Task brief
The listing below is to be transcribed exactly.

○ ○ ○ ○ ○ ○ ○

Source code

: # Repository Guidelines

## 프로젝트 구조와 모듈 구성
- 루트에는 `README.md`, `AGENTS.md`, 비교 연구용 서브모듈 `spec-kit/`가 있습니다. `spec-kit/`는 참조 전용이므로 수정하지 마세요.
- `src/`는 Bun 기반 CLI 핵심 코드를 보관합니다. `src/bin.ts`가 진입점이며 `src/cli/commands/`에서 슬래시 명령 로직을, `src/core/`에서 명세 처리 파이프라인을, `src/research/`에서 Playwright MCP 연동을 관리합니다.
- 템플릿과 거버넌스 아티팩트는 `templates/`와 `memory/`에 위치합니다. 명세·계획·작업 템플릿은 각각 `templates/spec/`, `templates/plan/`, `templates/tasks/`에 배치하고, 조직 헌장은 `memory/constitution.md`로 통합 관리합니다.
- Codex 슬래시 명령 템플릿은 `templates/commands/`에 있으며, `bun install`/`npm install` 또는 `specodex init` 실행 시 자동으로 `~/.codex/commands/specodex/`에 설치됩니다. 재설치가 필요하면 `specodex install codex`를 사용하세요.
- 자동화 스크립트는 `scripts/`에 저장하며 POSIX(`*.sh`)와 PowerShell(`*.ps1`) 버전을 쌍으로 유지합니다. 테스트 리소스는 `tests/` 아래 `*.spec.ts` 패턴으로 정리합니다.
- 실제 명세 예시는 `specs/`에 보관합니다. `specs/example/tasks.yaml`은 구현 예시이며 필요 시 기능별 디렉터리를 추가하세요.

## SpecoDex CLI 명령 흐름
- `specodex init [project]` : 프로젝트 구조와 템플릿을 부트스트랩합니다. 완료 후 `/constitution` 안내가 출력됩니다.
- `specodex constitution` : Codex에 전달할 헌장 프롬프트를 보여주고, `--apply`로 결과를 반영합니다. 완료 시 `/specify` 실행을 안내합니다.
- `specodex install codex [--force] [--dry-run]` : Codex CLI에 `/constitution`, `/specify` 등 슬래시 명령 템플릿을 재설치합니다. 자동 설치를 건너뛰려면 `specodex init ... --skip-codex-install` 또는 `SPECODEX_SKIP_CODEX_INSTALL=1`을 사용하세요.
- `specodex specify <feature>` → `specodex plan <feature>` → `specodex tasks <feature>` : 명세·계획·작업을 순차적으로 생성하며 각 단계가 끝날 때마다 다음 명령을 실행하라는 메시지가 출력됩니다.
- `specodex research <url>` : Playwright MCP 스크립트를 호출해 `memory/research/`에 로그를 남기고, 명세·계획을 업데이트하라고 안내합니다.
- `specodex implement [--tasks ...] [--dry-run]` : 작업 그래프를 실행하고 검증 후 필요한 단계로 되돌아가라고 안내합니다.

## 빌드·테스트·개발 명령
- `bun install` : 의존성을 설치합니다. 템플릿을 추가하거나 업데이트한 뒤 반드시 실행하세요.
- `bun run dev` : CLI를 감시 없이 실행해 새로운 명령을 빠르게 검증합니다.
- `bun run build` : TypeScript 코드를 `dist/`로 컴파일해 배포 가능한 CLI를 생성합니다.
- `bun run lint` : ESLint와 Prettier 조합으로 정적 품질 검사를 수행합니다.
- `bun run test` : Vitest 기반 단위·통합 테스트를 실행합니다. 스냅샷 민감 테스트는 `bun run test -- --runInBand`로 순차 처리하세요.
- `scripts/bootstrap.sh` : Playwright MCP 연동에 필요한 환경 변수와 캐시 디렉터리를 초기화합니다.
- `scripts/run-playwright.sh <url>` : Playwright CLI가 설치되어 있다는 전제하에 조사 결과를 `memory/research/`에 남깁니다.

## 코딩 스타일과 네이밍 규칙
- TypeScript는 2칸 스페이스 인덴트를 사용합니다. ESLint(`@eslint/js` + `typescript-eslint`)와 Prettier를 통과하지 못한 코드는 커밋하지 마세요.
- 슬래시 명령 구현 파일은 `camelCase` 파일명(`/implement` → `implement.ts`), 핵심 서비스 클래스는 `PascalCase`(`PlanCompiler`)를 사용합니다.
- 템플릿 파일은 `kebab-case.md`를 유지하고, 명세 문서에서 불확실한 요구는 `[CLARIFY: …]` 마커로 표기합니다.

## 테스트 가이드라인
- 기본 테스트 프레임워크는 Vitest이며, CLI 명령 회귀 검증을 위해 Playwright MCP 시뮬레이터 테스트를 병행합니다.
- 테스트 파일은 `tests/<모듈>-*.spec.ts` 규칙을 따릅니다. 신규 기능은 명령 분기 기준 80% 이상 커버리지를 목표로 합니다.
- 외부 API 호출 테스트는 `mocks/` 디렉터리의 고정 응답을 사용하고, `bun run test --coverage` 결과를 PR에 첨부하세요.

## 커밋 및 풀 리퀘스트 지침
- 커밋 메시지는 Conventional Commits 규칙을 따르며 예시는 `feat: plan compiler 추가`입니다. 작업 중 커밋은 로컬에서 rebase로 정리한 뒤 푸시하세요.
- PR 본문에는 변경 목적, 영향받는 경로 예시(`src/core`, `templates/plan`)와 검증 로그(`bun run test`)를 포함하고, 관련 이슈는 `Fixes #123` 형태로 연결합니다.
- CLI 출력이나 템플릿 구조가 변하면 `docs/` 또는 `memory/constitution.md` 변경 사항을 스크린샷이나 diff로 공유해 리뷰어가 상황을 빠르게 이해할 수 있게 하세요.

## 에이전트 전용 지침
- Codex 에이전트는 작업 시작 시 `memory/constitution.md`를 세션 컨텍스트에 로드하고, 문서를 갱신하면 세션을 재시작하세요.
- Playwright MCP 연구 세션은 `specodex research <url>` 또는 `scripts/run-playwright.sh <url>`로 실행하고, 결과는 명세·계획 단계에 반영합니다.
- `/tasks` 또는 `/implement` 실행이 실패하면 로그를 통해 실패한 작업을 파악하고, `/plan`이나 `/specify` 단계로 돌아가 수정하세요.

○ ○ ○ ○ ○ ○ ○

Response for this exercise
Source code

: # Repository Guidelines

## 프로젝트 구조와 모듈 구성
- 루트에는 `README.md`, `AGENTS.md`, 비교 연구용 서브모듈 `spec-kit/`가 있습니다. `spec-kit/`는 참조 전용이므로 수정하지 마세요.
- `src/`는 Bun 기반 CLI 핵심 코드를 보관합니다. `src/bin.ts`가 진입점이며 `src/cli/commands/`에서 슬래시 명령 로직을, `src/core/`에서 명세 처리 파이프라인을, `src/research/`에서 Playwright MCP 연동을 관리합니다.
- 템플릿과 거버넌스 아티팩트는 `templates/`와 `memory/`에 위치합니다. 명세·계획·작업 템플릿은 각각 `templates/spec/`, `templates/plan/`, `templates/tasks/`에 배치하고, 조직 헌장은 `memory/constitution.md`로 통합 관리합니다.
- Codex 슬래시 명령 템플릿은 `templates/commands/`에 있으며, `bun install`/`npm install` 또는 `specodex init` 실행 시 자동으로 `~/.codex/commands/specodex/`에 설치됩니다. 재설치가 필요하면 `specodex install codex`를 사용하세요.
- 자동화 스크립트는 `scripts/`에 저장하며 POSIX(`*.sh`)와 PowerShell(`*.ps1`) 버전을 쌍으로 유지합니다. 테스트 리소스는 `tests/` 아래 `*.spec.ts` 패턴으로 정리합니다.
- 실제 명세 예시는 `specs/`에 보관합니다. `specs/example/tasks.yaml`은 구현 예시이며 필요 시 기능별 디렉터리를 추가하세요.

## SpecoDex CLI 명령 흐름
- `specodex init [project]` : 프로젝트 구조와 템플릿을 부트스트랩합니다. 완료 후 `/constitution` 안내가 출력됩니다.
- `specodex constitution` : Codex에 전달할 헌장 프롬프트를 보여주고, `--apply`로 결과를 반영합니다. 완료 시 `/specify` 실행을 안내합니다.
- `specodex install codex [--force] [--dry-run]` : Codex CLI에 `/constitution`, `/specify` 등 슬래시 명령 템플릿을 재설치합니다. 자동 설치를 건너뛰려면 `specodex init ... --skip-codex-install` 또는 `SPECODEX_SKIP_CODEX_INSTALL=1`을 사용하세요.
- `specodex specify <feature>` → `specodex plan <feature>` → `specodex tasks <feature>` : 명세·계획·작업을 순차적으로 생성하며 각 단계가 끝날 때마다 다음 명령을 실행하라는 메시지가 출력됩니다.
- `specodex research <url>` : Playwright MCP 스크립트를 호출해 `memory/research/`에 로그를 남기고, 명세·계획을 업데이트하라고 안내합니다.
- `specodex implement [--tasks ...] [--dry-run]` : 작업 그래프를 실행하고 검증 후 필요한 단계로 되돌아가라고 안내합니다.

## 빌드·테스트·개발 명령
- `bun install` : 의존성을 설치합니다. 템플릿을 추가하거나 업데이트한 뒤 반드시 실행하세요.
- `bun run dev` : CLI를 감시 없이 실행해 새로운 명령을 빠르게 검증합니다.
- `bun run build` : TypeScript 코드를 `dist/`로 컴파일해 배포 가능한 CLI를 생성합니다.
- `bun run lint` : ESLint와 Prettier 조합으로 정적 품질 검사를 수행합니다.
- `bun run test` : Vitest 기반 단위·통합 테스트를 실행합니다. 스냅샷 민감 테스트는 `bun run test -- --runInBand`로 순차 처리하세요.
- `scripts/bootstrap.sh` : Playwright MCP 연동에 필요한 환경 변수와 캐시 디렉터리를 초기화합니다.
- `scripts/run-playwright.sh <url>` : Playwright CLI가 설치되어 있다는 전제하에 조사 결과를 `memory/research/`에 남깁니다.

## 코딩 스타일과 네이밍 규칙
- TypeScript는 2칸 스페이스 인덴트를 사용합니다. ESLint(`@eslint/js` + `typescript-eslint`)와 Prettier를 통과하지 못한 코드는 커밋하지 마세요.
- 슬래시 명령 구현 파일은 `camelCase` 파일명(`/implement` → `implement.ts`), 핵심 서비스 클래스는 `PascalCase`(`PlanCompiler`)를 사용합니다.
- 템플릿 파일은 `kebab-case.md`를 유지하고, 명세 문서에서 불확실한 요구는 `[CLARIFY: …]` 마커로 표기합니다.

## 테스트 가이드라인
- 기본 테스트 프레임워크는 Vitest이며, CLI 명령 회귀 검증을 위해 Playwright MCP 시뮬레이터 테스트를 병행합니다.
- 테스트 파일은 `tests/<모듈>-*.spec.ts` 규칙을 따릅니다. 신규 기능은 명령 분기 기준 80% 이상 커버리지를 목표로 합니다.
- 외부 API 호출 테스트는 `mocks/` 디렉터리의 고정 응답을 사용하고, `bun run test --coverage` 결과를 PR에 첨부하세요.

## 커밋 및 풀 리퀘스트 지침
- 커밋 메시지는 Conventional Commits 규칙을 따르며 예시는 `feat: plan compiler 추가`입니다. 작업 중 커밋은 로컬에서 rebase로 정리한 뒤 푸시하세요.
- PR 본문에는 변경 목적, 영향받는 경로 예시(`src/core`, `templates/plan`)와 검증 로그(`bun run test`)를 포함하고, 관련 이슈는 `Fixes #123` 형태로 연결합니다.
- CLI 출력이나 템플릿 구조가 변하면 `docs/` 또는 `memory/constitution.md` 변경 사항을 스크린샷이나 diff로 공유해 리뷰어가 상황을 빠르게 이해할 수 있게 하세요.

## 에이전트 전용 지침
- Codex 에이전트는 작업 시작 시 `memory/constitution.md`를 세션 컨텍스트에 로드하고, 문서를 갱신하면 세션을 재시작하세요.
- Playwright MCP 연구 세션은 `specodex research <url>` 또는 `scripts/run-playwright.sh <url>`로 실행하고, 결과는 명세·계획 단계에 반영합니다.
- `/tasks` 또는 `/implement` 실행이 실패하면 로그를 통해 실패한 작업을 파악하고, `/plan`이나 `/specify` 단계로 돌아가 수정하세요.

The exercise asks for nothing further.